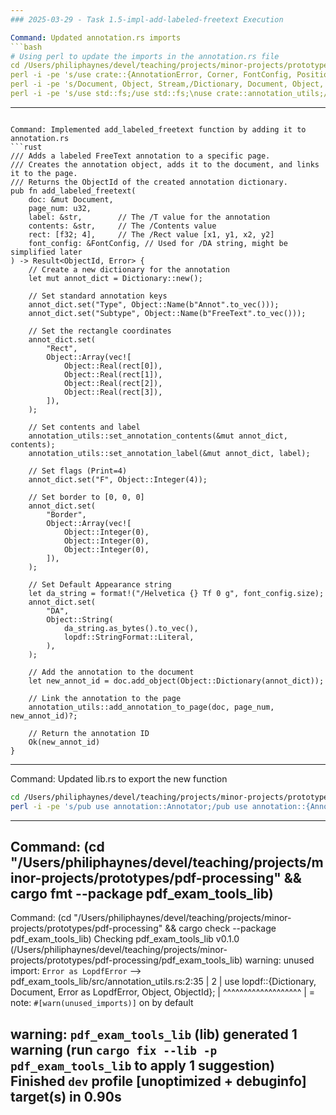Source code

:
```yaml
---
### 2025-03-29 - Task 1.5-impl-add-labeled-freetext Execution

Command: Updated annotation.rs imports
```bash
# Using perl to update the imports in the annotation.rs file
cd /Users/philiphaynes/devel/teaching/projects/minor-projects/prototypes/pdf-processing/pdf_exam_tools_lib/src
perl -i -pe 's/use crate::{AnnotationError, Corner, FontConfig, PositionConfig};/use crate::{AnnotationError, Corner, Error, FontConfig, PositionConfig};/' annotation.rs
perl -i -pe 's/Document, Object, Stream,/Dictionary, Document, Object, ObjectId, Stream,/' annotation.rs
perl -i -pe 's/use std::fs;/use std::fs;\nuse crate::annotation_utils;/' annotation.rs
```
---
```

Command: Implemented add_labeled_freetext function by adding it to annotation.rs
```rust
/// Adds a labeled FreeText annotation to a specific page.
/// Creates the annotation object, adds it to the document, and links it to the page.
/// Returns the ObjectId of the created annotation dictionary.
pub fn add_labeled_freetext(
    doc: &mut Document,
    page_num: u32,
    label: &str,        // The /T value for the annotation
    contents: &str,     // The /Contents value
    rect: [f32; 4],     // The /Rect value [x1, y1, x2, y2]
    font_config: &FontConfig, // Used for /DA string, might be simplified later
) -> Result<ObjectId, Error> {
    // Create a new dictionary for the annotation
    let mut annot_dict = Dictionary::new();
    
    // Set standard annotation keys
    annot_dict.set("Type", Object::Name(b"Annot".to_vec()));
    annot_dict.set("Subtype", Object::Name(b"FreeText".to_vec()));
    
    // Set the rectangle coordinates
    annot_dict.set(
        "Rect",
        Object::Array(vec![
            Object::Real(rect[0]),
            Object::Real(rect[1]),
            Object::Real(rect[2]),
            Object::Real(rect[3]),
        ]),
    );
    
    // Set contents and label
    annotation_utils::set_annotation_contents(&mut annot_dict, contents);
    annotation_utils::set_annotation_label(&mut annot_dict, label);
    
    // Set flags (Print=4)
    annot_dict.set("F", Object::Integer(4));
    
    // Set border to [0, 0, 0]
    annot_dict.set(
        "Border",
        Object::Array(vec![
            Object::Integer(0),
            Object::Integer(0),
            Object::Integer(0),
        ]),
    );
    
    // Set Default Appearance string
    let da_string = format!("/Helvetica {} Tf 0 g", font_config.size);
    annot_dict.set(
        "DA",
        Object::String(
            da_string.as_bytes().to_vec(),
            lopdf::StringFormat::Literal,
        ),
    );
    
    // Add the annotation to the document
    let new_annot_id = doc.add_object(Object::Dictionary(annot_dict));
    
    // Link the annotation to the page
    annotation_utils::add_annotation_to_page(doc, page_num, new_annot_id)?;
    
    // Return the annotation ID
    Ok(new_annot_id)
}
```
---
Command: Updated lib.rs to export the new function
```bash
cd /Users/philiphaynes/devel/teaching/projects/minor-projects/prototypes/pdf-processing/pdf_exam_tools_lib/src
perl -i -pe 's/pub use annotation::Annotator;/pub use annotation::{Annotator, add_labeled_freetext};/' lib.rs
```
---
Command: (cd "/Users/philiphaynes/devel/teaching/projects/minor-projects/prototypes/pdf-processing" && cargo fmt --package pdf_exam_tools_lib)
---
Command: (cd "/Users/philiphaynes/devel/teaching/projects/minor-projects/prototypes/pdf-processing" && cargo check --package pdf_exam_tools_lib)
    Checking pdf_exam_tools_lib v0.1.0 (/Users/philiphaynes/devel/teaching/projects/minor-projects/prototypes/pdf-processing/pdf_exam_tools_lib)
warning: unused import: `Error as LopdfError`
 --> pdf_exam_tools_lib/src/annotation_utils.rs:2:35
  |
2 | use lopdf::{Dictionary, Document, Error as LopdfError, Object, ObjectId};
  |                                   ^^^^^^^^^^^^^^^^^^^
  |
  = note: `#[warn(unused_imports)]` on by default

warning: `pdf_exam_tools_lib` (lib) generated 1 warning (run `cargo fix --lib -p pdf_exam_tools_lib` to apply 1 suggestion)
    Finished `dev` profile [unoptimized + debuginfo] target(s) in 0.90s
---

------

→ **WHAT YOU NEED TO DO**:
If a line of the entries above holds "cargo", count it, then report the total alone.

→ **REPLY**:
3